* _EXERCISE_:
Wherever an image appears in the records, exclude it, and reproduce everything else exactly.

* _DATA RECORDS_:
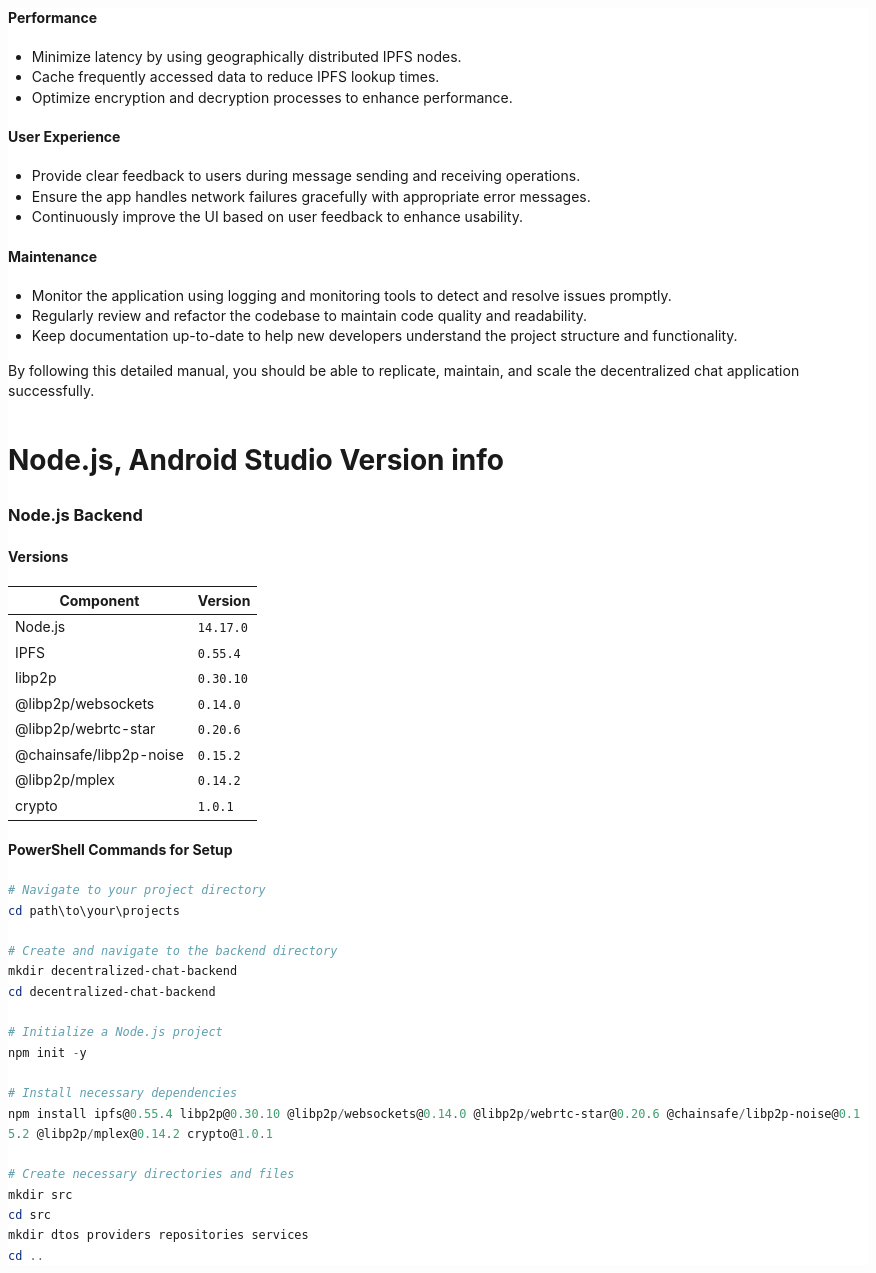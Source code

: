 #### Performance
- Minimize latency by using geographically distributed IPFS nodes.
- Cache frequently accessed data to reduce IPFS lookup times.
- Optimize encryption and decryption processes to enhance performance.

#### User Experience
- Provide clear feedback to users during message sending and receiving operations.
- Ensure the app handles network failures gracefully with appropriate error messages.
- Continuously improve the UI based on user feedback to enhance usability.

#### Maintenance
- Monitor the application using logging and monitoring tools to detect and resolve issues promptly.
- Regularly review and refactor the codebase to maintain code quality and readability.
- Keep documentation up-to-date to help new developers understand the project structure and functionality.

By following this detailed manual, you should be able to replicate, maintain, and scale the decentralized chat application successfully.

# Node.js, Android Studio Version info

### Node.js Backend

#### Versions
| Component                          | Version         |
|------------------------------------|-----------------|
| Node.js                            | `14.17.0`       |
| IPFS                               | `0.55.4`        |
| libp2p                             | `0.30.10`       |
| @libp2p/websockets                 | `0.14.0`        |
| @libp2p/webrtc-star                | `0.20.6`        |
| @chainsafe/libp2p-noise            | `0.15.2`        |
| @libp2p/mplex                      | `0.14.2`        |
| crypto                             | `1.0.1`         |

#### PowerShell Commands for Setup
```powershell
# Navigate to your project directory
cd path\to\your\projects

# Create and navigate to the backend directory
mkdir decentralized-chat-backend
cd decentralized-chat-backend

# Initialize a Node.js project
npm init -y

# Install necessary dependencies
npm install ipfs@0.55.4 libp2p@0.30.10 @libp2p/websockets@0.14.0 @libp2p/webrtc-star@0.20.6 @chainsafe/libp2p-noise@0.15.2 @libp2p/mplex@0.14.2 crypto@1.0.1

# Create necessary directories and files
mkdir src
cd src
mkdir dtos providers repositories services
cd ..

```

* _RESPONSE BOX_:
Source code

: #### Performance
- Minimize latency by using geographically distributed IPFS nodes.
- Cache frequently accessed data to reduce IPFS lookup times.
- Optimize encryption and decryption processes to enhance performance.

#### User Experience
- Provide clear feedback to users during message sending and receiving operations.
- Ensure the app handles network failures gracefully with appropriate error messages.
- Continuously improve the UI based on user feedback to enhance usability.

#### Maintenance
- Monitor the application using logging and monitoring tools to detect and resolve issues promptly.
- Regularly review and refactor the codebase to maintain code quality and readability.
- Keep documentation up-to-date to help new developers understand the project structure and functionality.

By following this detailed manual, you should be able to replicate, maintain, and scale the decentralized chat application successfully.

# Node.js, Android Studio Version info

### Node.js Backend

#### Versions
| Component                          | Version         |
|------------------------------------|-----------------|
| Node.js                            | `14.17.0`       |
| IPFS                               | `0.55.4`        |
| libp2p                             | `0.30.10`       |
| @libp2p/websockets                 | `0.14.0`        |
| @libp2p/webrtc-star                | `0.20.6`        |
| @chainsafe/libp2p-noise            | `0.15.2`        |
| @libp2p/mplex                      | `0.14.2`        |
| crypto                             | `1.0.1`         |

#### PowerShell Commands for Setup
```powershell
# Navigate to your project directory
cd path\to\your\projects

# Create and navigate to the backend directory
mkdir decentralized-chat-backend
cd decentralized-chat-backend

# Initialize a Node.js project
npm init -y

# Install necessary dependencies
npm install ipfs@0.55.4 libp2p@0.30.10 @libp2p/websockets@0.14.0 @libp2p/webrtc-star@0.20.6 @chainsafe/libp2p-noise@0.15.2 @libp2p/mplex@0.14.2 crypto@1.0.1

# Create necessary directories and files
mkdir src
cd src
mkdir dtos providers repositories services
cd ..

```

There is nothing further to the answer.